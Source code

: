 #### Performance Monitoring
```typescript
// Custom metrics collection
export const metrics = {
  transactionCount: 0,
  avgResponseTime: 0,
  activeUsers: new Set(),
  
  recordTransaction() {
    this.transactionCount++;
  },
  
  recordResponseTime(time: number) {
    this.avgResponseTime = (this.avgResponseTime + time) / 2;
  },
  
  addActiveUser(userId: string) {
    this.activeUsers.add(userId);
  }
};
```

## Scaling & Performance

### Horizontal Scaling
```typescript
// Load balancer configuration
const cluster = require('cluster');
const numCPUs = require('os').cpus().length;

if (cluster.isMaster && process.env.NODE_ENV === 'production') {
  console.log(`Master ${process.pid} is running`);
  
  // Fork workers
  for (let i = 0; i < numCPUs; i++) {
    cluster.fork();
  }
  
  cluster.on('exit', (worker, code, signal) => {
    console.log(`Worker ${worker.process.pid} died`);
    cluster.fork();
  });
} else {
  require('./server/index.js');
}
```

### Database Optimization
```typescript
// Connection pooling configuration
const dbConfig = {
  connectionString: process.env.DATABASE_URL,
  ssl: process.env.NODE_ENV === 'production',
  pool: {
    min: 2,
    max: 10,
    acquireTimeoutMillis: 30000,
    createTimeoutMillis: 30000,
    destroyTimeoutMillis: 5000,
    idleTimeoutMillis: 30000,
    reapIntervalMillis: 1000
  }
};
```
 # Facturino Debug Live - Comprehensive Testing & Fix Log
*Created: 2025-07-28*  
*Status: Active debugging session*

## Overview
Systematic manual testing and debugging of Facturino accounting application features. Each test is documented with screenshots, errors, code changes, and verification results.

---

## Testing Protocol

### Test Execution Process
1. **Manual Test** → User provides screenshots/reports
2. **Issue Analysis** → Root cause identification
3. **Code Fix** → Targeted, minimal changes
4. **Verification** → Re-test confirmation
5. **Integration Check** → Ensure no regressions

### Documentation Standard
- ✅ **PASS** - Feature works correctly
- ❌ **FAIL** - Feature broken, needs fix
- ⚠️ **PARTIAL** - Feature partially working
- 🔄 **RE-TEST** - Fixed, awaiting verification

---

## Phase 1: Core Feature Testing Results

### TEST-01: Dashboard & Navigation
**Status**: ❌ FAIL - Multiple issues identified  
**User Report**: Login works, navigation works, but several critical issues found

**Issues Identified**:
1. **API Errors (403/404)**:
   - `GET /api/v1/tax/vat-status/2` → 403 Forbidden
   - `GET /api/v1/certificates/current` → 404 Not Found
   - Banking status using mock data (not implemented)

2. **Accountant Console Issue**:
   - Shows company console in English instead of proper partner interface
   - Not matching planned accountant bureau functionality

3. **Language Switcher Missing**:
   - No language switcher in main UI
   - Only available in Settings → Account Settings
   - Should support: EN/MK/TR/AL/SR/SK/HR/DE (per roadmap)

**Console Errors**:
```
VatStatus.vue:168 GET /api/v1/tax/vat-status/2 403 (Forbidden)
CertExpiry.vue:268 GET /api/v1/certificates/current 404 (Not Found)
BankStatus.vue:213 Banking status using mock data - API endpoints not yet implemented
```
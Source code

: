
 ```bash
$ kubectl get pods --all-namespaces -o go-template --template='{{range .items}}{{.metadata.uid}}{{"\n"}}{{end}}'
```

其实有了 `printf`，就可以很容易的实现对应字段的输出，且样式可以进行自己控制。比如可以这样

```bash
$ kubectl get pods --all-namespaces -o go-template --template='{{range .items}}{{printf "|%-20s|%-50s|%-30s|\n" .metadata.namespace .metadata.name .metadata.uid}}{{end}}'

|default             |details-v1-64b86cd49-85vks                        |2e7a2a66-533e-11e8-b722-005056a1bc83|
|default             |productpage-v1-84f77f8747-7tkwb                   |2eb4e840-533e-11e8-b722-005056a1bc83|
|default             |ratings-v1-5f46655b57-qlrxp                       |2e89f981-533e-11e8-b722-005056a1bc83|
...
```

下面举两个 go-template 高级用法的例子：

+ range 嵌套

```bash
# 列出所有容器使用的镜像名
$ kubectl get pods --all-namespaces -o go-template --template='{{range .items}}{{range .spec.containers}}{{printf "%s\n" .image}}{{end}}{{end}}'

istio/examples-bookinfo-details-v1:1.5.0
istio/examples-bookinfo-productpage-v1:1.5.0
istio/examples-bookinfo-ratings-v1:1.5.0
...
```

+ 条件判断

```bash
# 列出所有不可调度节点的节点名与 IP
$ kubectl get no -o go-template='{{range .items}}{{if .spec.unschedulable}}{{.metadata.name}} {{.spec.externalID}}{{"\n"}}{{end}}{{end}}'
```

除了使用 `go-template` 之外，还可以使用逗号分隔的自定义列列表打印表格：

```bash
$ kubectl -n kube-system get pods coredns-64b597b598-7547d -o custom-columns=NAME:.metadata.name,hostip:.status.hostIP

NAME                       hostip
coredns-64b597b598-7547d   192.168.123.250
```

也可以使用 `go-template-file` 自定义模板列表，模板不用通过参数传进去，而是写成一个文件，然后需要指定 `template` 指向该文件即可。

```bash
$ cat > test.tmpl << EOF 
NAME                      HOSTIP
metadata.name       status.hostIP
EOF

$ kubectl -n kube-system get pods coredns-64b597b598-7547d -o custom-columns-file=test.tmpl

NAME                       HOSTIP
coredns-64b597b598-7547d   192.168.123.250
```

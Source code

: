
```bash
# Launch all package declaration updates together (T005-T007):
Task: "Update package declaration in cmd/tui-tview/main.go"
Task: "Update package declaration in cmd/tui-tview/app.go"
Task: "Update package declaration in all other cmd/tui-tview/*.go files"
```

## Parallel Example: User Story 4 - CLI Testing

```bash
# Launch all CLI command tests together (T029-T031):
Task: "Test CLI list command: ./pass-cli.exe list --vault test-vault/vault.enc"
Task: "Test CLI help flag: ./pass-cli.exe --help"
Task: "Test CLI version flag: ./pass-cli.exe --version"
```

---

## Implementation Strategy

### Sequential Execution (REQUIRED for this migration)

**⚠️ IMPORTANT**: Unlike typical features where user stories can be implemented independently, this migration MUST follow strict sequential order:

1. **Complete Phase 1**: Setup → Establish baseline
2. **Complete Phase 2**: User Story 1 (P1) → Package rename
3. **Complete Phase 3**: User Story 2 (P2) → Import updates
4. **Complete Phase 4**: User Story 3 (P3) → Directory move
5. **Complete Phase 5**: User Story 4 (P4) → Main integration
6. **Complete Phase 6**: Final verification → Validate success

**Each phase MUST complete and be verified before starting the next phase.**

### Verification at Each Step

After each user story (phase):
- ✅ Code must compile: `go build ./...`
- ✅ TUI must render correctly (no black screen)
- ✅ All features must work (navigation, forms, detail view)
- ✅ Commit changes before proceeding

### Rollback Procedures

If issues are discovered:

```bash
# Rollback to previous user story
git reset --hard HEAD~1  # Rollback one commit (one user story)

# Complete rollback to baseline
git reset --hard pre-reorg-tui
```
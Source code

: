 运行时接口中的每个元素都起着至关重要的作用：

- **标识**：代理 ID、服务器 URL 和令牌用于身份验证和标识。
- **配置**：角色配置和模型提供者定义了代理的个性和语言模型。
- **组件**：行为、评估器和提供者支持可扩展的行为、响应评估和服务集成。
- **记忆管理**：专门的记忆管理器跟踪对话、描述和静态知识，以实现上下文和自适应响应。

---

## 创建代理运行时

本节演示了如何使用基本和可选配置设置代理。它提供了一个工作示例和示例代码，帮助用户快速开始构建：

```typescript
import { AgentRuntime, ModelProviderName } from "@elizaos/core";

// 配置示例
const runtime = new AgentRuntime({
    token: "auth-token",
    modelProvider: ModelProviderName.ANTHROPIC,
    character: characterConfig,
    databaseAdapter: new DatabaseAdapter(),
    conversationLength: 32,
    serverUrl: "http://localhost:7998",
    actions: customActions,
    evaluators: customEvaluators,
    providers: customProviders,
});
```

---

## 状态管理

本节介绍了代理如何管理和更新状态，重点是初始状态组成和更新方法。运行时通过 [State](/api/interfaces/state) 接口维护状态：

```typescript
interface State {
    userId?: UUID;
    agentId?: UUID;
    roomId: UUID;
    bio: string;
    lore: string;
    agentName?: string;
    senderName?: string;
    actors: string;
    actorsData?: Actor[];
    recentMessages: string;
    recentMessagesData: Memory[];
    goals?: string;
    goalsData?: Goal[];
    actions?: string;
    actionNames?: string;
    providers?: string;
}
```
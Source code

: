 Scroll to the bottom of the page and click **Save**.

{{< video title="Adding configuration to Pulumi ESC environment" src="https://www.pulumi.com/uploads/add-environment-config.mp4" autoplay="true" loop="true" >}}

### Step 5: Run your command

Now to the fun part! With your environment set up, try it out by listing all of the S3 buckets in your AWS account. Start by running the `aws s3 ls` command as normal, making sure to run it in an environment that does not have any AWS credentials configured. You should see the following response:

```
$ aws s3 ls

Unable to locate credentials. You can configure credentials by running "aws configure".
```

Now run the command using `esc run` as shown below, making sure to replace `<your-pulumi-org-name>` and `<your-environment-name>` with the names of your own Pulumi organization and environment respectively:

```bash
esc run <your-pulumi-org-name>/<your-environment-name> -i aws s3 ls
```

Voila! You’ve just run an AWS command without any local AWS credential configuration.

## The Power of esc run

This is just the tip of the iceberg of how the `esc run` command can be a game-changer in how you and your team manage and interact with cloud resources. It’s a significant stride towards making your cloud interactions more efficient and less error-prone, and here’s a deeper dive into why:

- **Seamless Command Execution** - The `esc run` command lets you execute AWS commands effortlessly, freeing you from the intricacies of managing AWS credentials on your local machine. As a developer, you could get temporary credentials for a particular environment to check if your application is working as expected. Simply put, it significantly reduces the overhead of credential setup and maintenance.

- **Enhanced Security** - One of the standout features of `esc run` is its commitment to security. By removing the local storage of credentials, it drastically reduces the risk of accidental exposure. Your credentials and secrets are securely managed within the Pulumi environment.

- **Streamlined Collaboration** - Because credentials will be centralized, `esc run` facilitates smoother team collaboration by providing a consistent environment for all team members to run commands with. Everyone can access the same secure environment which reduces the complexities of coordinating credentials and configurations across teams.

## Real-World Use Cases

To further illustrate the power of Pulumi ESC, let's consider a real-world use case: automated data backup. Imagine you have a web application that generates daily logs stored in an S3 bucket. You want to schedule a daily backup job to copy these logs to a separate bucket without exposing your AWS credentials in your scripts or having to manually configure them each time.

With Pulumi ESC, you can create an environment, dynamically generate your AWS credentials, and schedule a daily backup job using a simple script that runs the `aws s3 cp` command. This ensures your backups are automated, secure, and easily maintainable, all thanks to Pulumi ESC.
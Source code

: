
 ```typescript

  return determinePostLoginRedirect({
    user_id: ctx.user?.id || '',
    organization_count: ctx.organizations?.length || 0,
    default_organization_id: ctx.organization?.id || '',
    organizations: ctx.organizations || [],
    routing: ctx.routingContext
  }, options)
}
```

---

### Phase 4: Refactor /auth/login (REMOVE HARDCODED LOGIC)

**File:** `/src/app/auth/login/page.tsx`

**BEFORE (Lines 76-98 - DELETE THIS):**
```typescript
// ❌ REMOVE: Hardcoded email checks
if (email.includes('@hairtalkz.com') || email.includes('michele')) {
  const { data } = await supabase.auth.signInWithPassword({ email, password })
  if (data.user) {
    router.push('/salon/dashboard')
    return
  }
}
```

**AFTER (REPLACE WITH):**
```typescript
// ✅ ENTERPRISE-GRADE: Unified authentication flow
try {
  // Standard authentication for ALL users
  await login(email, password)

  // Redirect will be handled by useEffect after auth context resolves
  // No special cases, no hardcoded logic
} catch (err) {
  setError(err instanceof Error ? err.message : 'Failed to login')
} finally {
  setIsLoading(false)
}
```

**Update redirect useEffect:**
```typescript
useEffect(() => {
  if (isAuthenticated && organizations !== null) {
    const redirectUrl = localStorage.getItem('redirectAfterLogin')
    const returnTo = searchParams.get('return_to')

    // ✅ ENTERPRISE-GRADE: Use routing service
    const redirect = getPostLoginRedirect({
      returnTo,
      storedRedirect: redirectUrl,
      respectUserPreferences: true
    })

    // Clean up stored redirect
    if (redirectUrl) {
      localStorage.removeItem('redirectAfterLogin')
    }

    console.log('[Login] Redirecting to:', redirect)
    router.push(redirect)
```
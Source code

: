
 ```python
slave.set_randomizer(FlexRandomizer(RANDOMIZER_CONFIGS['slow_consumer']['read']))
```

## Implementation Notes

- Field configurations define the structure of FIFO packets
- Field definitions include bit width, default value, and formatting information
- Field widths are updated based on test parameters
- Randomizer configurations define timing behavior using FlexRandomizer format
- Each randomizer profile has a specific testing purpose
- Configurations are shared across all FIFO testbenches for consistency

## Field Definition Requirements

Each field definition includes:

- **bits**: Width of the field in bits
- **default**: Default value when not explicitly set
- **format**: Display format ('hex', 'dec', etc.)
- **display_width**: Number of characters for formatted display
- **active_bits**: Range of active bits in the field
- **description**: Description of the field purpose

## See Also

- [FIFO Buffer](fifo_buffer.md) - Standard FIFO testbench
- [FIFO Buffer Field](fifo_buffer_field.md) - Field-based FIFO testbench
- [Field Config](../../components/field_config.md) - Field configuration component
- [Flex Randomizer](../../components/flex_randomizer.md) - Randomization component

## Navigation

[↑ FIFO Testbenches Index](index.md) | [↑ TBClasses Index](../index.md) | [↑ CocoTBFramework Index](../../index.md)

******************************

> What this task involves
Please work out how many lines of the records contain "certificates" and give only that number.

> Response area
2